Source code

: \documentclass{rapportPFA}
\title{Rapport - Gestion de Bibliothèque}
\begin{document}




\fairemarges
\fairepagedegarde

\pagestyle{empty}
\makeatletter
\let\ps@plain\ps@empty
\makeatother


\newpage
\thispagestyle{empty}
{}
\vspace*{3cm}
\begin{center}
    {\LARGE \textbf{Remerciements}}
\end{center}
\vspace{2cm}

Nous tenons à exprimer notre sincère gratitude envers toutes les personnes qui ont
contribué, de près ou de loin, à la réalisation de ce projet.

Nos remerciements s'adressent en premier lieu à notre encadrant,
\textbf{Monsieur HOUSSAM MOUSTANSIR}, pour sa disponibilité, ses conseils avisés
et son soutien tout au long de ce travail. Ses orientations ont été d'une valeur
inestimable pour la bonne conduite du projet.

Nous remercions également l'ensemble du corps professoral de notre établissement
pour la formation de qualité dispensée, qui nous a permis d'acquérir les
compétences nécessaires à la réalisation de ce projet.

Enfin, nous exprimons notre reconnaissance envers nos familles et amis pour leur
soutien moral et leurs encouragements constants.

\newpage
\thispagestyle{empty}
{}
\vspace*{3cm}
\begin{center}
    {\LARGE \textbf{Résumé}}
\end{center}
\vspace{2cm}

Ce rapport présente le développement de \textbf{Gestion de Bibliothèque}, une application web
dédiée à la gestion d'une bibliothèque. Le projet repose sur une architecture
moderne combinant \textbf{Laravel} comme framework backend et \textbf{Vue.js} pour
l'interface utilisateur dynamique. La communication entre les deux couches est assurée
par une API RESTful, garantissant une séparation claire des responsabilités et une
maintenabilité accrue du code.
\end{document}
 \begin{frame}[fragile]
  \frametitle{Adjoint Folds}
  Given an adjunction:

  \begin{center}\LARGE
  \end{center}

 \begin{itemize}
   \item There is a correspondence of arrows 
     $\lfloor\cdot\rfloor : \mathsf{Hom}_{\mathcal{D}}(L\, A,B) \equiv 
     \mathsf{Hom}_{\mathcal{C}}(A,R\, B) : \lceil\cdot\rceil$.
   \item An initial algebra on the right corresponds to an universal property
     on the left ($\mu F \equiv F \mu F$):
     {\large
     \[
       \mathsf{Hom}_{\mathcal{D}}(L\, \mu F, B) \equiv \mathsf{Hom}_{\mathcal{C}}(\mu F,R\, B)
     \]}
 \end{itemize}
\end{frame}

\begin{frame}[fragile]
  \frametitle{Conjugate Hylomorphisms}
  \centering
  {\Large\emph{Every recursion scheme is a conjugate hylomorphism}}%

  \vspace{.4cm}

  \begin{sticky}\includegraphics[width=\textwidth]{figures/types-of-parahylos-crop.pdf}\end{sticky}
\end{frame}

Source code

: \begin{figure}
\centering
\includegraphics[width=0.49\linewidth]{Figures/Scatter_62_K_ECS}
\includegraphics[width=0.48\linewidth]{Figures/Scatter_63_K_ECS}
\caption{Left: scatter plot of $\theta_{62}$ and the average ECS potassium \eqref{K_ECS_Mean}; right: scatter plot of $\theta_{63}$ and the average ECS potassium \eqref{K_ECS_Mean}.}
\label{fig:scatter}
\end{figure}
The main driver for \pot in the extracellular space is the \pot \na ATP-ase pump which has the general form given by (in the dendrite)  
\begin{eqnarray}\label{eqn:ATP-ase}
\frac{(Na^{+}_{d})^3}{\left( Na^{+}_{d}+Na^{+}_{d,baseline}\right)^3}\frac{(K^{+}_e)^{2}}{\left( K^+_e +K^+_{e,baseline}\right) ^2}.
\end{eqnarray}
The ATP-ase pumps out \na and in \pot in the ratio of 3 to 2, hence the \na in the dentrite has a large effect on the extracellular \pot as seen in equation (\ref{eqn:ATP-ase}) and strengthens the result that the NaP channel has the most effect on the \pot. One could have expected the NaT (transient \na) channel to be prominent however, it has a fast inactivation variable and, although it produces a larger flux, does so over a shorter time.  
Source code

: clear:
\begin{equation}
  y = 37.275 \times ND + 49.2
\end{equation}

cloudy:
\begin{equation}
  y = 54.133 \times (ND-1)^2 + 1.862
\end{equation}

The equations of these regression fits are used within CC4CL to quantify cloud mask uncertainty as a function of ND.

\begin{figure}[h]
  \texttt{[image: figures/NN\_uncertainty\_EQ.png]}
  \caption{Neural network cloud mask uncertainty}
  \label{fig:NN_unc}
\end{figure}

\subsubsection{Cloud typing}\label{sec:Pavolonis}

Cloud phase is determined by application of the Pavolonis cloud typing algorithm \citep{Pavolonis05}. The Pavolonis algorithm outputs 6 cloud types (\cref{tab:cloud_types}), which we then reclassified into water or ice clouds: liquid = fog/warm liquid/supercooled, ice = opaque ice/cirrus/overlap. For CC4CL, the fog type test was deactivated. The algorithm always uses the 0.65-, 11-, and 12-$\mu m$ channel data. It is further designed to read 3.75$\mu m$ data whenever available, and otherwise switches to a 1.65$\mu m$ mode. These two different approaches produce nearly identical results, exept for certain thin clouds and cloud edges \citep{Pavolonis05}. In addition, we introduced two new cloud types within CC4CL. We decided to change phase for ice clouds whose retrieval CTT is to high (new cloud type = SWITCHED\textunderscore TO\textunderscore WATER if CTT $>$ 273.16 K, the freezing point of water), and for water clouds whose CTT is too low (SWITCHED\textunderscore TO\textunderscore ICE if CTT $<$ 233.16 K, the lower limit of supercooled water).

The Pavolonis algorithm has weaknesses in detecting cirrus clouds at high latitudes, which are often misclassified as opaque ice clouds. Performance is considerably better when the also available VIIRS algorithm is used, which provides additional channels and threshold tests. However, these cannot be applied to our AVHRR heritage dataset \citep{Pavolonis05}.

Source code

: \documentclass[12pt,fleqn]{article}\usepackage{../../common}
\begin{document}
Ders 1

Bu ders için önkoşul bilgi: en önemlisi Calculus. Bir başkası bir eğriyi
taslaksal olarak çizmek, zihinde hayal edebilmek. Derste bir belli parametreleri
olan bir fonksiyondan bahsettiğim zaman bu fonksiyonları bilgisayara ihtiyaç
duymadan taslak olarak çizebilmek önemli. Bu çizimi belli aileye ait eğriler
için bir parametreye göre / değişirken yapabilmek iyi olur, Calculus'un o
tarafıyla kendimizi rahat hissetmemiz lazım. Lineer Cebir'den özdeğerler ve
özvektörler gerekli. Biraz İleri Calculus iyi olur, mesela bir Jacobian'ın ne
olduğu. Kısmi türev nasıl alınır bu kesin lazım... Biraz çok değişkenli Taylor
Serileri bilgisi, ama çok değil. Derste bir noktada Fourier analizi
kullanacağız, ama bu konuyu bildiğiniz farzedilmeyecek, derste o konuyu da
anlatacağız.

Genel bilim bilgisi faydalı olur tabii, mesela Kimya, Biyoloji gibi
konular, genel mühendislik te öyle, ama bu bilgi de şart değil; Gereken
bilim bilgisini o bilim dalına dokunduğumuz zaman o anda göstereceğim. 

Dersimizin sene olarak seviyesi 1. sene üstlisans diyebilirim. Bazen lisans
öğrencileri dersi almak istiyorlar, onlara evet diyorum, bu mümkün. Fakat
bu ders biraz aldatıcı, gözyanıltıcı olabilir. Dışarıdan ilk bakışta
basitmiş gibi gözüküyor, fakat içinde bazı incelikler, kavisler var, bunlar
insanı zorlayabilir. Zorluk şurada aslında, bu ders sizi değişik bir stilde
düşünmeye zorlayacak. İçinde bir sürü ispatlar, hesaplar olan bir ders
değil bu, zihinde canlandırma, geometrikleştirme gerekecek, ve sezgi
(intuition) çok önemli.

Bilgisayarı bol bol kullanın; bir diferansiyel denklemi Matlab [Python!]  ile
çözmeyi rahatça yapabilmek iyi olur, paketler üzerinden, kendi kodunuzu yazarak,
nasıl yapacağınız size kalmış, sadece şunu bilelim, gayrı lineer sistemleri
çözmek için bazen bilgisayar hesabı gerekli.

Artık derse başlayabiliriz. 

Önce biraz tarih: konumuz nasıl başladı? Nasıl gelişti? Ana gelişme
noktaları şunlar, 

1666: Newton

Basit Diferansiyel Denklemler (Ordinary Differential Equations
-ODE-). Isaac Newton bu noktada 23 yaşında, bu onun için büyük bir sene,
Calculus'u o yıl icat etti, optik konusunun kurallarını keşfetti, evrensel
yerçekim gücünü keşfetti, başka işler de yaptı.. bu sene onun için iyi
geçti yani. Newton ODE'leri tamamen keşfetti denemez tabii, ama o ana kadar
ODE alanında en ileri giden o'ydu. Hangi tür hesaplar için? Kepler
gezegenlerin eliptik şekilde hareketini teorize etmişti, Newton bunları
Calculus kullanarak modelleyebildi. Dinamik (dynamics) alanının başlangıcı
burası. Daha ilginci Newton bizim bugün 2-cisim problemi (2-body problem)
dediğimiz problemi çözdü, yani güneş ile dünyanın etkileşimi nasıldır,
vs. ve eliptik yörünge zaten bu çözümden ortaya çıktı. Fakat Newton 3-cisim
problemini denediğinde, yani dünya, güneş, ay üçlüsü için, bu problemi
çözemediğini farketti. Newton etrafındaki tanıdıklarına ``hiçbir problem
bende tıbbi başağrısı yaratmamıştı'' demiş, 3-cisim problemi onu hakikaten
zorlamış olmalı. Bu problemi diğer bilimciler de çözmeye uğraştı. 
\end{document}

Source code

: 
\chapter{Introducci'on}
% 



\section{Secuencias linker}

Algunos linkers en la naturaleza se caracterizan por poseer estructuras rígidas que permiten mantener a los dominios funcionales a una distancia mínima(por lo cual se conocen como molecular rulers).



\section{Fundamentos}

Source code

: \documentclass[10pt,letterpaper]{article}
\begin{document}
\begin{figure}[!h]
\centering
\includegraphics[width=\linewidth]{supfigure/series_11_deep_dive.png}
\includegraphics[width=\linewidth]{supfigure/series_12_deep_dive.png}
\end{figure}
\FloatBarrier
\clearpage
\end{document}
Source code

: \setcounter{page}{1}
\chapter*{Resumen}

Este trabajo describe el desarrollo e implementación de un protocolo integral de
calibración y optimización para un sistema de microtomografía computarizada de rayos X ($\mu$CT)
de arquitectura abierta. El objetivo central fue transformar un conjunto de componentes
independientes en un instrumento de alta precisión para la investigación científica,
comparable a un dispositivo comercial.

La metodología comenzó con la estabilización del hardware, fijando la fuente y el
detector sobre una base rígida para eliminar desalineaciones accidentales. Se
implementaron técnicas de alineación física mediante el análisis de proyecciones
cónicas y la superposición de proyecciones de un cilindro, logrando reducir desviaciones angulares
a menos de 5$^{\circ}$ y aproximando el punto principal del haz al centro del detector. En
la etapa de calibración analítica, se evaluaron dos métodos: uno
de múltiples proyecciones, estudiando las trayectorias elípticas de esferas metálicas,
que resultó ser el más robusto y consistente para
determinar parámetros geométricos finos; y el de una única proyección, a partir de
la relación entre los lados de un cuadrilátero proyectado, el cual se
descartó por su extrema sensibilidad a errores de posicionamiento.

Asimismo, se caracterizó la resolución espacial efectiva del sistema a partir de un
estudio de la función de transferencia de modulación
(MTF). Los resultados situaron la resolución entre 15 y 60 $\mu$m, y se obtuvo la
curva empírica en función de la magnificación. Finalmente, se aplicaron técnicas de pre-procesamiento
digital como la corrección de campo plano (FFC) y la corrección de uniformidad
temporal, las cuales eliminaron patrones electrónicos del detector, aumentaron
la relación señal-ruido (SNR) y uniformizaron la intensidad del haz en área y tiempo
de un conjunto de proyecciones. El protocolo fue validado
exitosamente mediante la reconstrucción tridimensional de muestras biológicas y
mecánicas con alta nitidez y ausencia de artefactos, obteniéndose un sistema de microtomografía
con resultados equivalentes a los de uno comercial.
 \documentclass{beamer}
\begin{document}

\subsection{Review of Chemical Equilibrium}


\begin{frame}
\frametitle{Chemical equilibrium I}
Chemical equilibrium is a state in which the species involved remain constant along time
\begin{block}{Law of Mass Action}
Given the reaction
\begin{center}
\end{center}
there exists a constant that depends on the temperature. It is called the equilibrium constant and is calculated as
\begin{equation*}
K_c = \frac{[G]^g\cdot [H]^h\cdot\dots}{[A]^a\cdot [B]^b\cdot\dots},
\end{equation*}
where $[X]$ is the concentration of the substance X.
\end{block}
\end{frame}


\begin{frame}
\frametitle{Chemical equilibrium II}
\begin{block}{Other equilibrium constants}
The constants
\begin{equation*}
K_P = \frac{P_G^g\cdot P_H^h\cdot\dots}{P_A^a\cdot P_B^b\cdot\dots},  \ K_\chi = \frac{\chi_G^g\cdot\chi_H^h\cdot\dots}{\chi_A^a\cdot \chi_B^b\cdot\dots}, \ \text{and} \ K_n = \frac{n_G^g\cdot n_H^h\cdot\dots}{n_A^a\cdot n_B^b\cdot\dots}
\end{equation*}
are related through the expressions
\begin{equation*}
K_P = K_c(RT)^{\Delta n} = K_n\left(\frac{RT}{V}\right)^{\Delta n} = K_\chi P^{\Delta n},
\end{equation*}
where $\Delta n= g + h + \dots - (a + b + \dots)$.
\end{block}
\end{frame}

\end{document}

+ + +

Across the material above, how many lines include the word "mediante"? Respond with nothing but the number.

2